We wanted to create dynamic characters that embodied the mechanism of the medications that they represent, so kids can intuitively understand how the medications actually work. When kids look at a rescue inhaler, they imagine Broncho loosening the muscle bands around the airway because he’s a cowboy with a lasso. Whereas when they look at a control inhaler, they imagine Coltron decreasing inflammation inside the airways using his fire extinguisher arm.

How have families responded to Iggy and the Inhalers?

It has been very effective.

There was one family that really stuck with me. A mother came with a 3-year old son for an initial visit with a bag full of medications prescribed by an emergency room physician and subsequently doctors in urgent care. They were frazzled and overwhelmed, and the child was still coughing. I had them watch the basic Iggy video, while the Mom flipped through the comic book. When we talked afterwards, she said she finally understood the basic differences between the medications. She was very relieved and they went home with the Iggy stickers, comic book and trading cards.

The next week, the family returned for a follow-up. The son specifically asked to watch the Iggy video. He was reciting the words, wanting to play it again and again like an Elmo video. He was responding to the characters and the live actions in the video on how to use an inhaler. Since then, he’s done great. Every time I see him, he asks for more Iggy stickers.

What other projects is Booster Shot Comics working on?

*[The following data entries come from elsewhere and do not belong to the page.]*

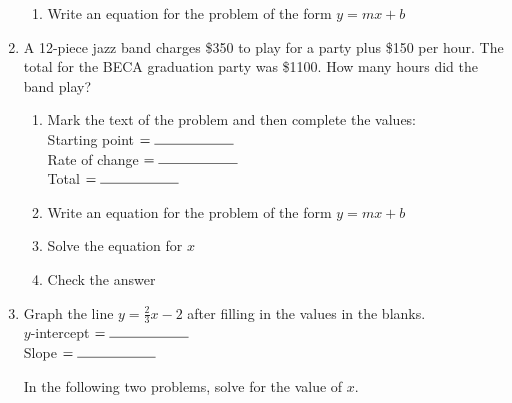 \documentclass[12pt, oneside]{article}
\begin{document}
\begin{enumerate}
\begin{enumerate}
    \item Write an equation for the problem of the form $y=mx+b$\\[1.5cm]

  \end{enumerate}

  \item A 12-piece jazz band charges \$350 to play for a party plus \$150 per hour. The total for the BECA graduation party was \$1100. How many hours did the band play?
  \begin{enumerate}
    \item Mark the text of the problem and then complete the values:\\[0.5cm]
    Starting point $= \rule{2cm}{0.15mm}$ \\[0.5cm]
    Rate of change $= \rule{2cm}{0.15mm}$ \\[0.5cm]
    Total $= \rule{2cm}{0.15mm}$ \\

    \item Write an equation for the problem of the form $y=mx+b$\\[1.5cm]
    \item Solve the equation for $x$ \vspace{3.5cm}
    \item Check the answer \vspace{2.5cm}
  \end{enumerate}

\newpage
\item Graph the line $y=\frac{2}{3} x -2$ after filling in the values in the blanks.\\[0.85cm]
      $y$-intercept $= \rule{2cm}{0.15mm}$ \\[0.5cm]
      Slope $= \rule{2cm}{0.15mm}$

\begin{center} %
\end{center}

In the following two problems, solve for the value of $x$.



\end{enumerate}
\end{document}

We have plans for future issues of the Iggy comics and animated videos that will cover more specific topics on asthma and allergies, such as how to eliminate allergy triggers from the home. We are also working with physicians at the Children’s Hospital of Wisconsin to turn discharge instructions for a concussion into a comic book, as well as a comic book to teach kids and their parents how to treat pain.

This is a reposting of my Scope blog story, courtesy of Stanford School of Medicine.